Les repreneurs potentiels sont pourtant sûrs de leur coup. Ils demandent à Marc Dubois, toujours président de la SAS du CSSA et à Daniel Guérin président de l’association, de signer un courrier rédigé par le cabinet d’avocats August Debouzy à l’intention du Comité National Olympique. Les avocats des futurs repreneurs, dont fait partie Laurent Cotret, fils de Guy.
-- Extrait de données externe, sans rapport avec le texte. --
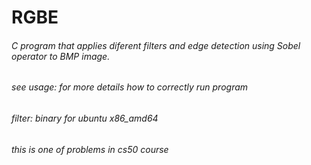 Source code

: # RGBE
###### C program that applies diferent filters and edge detection using Sobel operator to BMP image.
###### see usage: for more details how to correctly run program
###### filter: binary for ubuntu x86_amd64
###### this is one of problems in cs50 course
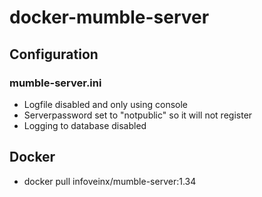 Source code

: # docker-mumble-server

## Configuration

### mumble-server.ini
- Logfile disabled and only using console
- Serverpassword set to "notpublic" so it will not register
- Logging to database disabled

## Docker
- docker pull infoveinx/mumble-server:1.34

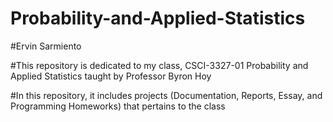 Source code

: # Probability-and-Applied-Statistics
#Ervin Sarmiento

#This repository is dedicated to my class, CSCI-3327-01 Probability and Applied Statistics taught by Professor Byron Hoy

#In this repository, it includes projects (Documentation, Reports, Essay, and Programming Homeworks) that pertains to the class
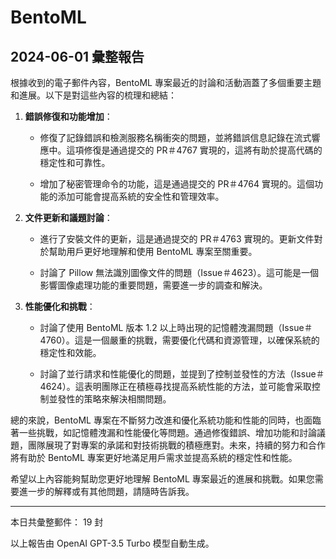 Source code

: # BentoML

## 2024-06-01 彙整報告

根據收到的電子郵件內容，BentoML 專案最近的討論和活動涵蓋了多個重要主題和進展。以下是對這些內容的梳理和總結：

1. **錯誤修復和功能增加**：

   - 修復了記錄錯誤和檢測服務名稱衝突的問題，並將錯誤信息記錄在流式響應中。這項修復是通過提交的 PR＃4767 實現的，這將有助於提高代碼的穩定性和可靠性。

   - 增加了秘密管理命令的功能，這是通過提交的 PR＃4764 實現的。這個功能的添加可能會提高系統的安全性和管理效率。

2. **文件更新和議題討論**：

   - 進行了安裝文件的更新，這是通過提交的 PR＃4763 實現的。更新文件對於幫助用戶更好地理解和使用 BentoML 專案至關重要。

   - 討論了 Pillow 無法識別圖像文件的問題（Issue＃4623）。這可能是一個影響圖像處理功能的重要問題，需要進一步的調查和解決。

3. **性能優化和挑戰**：

   - 討論了使用 BentoML 版本 1.2 以上時出現的記憶體洩漏問題（Issue＃4760）。這是一個嚴重的挑戰，需要優化代碼和資源管理，以確保系統的穩定性和效能。

   - 討論了並行請求和性能優化的問題，並提到了控制並發性的方法（Issue＃4624）。這表明團隊正在積極尋找提高系統性能的方法，並可能會采取控制並發性的策略來解決相關問題。

總的來說，BentoML 專案在不斷努力改進和優化系統功能和性能的同時，也面臨著一些挑戰，如記憶體洩漏和性能優化等問題。通過修復錯誤、增加功能和討論議題，團隊展現了對專案的承諾和對技術挑戰的積極應對。未來，持續的努力和合作將有助於 BentoML 專案更好地滿足用戶需求並提高系統的穩定性和性能。

希望以上內容能夠幫助您更好地理解 BentoML 專案最近的進展和挑戰。如果您需要進一步的解釋或有其他問題，請隨時告訴我。

---

本日共彙整郵件： 19 封

以上報告由 OpenAI GPT-3.5 Turbo 模型自動生成。
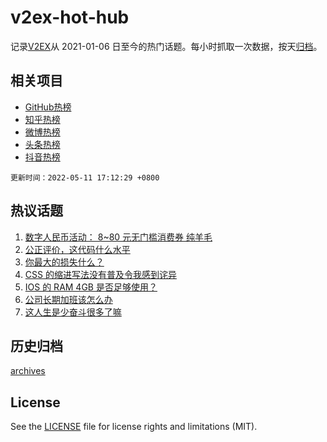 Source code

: # v2ex-hot-hub

 记录[V2EX](https://www.v2ex.com/)从 2021-01-06 日至今的热门话题。每小时抓取一次数据，按天[归档](archives)。
 
 ## 相关项目

- [GitHub热榜](https://github.com/lonnyzhang423/github-hot-hub)
- [知乎热榜](https://github.com/lonnyzhang423/zhihu-hot-hub)
- [微博热榜](https://github.com/lonnyzhang423/weibo-hot-hub)
- [头条热榜](https://github.com/lonnyzhang423/toutiao-hot-hub)
- [抖音热榜](https://github.com/lonnyzhang423/douyin-hot-hub)


 `更新时间：2022-05-11 17:12:29 +0800`

## 热议话题

1. [数字人民币活动： 8~80 元无门槛消费券 纯羊毛](https://www.v2ex.com/t/852061)
1. [公正评价，这代码什么水平](https://www.v2ex.com/t/852125)
1. [你最大的损失什么？](https://www.v2ex.com/t/852031)
1. [CSS 的缩进写法没有普及令我感到诧异](https://www.v2ex.com/t/852098)
1. [IOS 的 RAM 4GB 是否足够使用？](https://www.v2ex.com/t/852189)
1. [公司长期加班该怎么办](https://www.v2ex.com/t/852120)
1. [这人生是少奋斗很多了嘛](https://www.v2ex.com/t/852183)

## 历史归档

[archives](archives)

## License

See the [LICENSE](LICENSE) file for license rights and limitations (MIT).
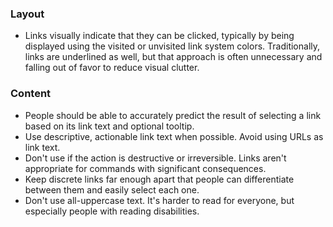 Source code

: ### Layout

- Links visually indicate that they can be clicked, typically by being displayed using the visited or unvisited link system colors. Traditionally, links are underlined as well, but that approach is often unnecessary and falling out of favor to reduce visual clutter.

### Content

- People should be able to accurately predict the result of selecting a link based on its link text and optional tooltip.
- Use descriptive, actionable link text when possible. Avoid using URLs as link text.
- Don't use if the action is destructive or irreversible. Links aren't appropriate for commands with significant consequences.
- Keep discrete links far enough apart that people can differentiate between them and easily select each one.
- Don't use all-uppercase text. It's harder to read for everyone, but especially people with reading disabilities.
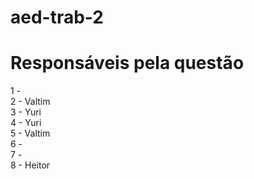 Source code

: # aed-trab-2

# Responsáveis pela questão

1 -
<br>
2 - Valtim
<br>
3 - Yuri
<br>
4 - Yuri
<br>
5 - Valtim
<br>
6 -
<br>
7 -
<br>
8 - Heitor
<br>
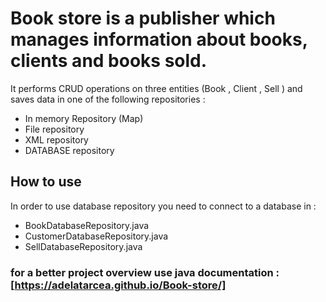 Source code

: # Book store is a publisher which manages information about books, clients and books sold.

It performs CRUD operations on three entities (Book , Client , Sell )  and saves data in one of the following repositories :
* In memory Repository (Map)
* File repository
* XML repository
* DATABASE repository
## How to use
 In order to use database repository you need to connect to a database  in :
* BookDatabaseRepository.java 
* CustomerDatabaseRepository.java 
* SellDatabaseRepository.java 
### for a better project overview use java documentation :  [https://adelatarcea.github.io/Book-store/]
En date du 13 juillet le courrier fait part de cette demande : "le CSSA vous prie de bien vouloir convoquer, selon la procédure d’urgence sollicitée ci-dessous, en audience de conciliation la Fédération Française de Football".
Le 27 juillet, en conciliation au CNOSF à Paris, la réunion se déroule en présence de MM Dubois et Guérin et des futurs repreneurs MM Cotret, Delamare, Zorca. Jean-Luc Warsmann, député, Didier Herbillon, maire de Sedan, Francis Roumy sont aussi de la partie, accompagnés du responsable des supporters du CSSA.
Le CNOSF outrepasse les règlements de la DNCG. Le dernier moment pour transmettre des éléments à la DNCG, c’est devant la commission d’appel. Passé cette audience, on ne peut plus améliorer son dossier.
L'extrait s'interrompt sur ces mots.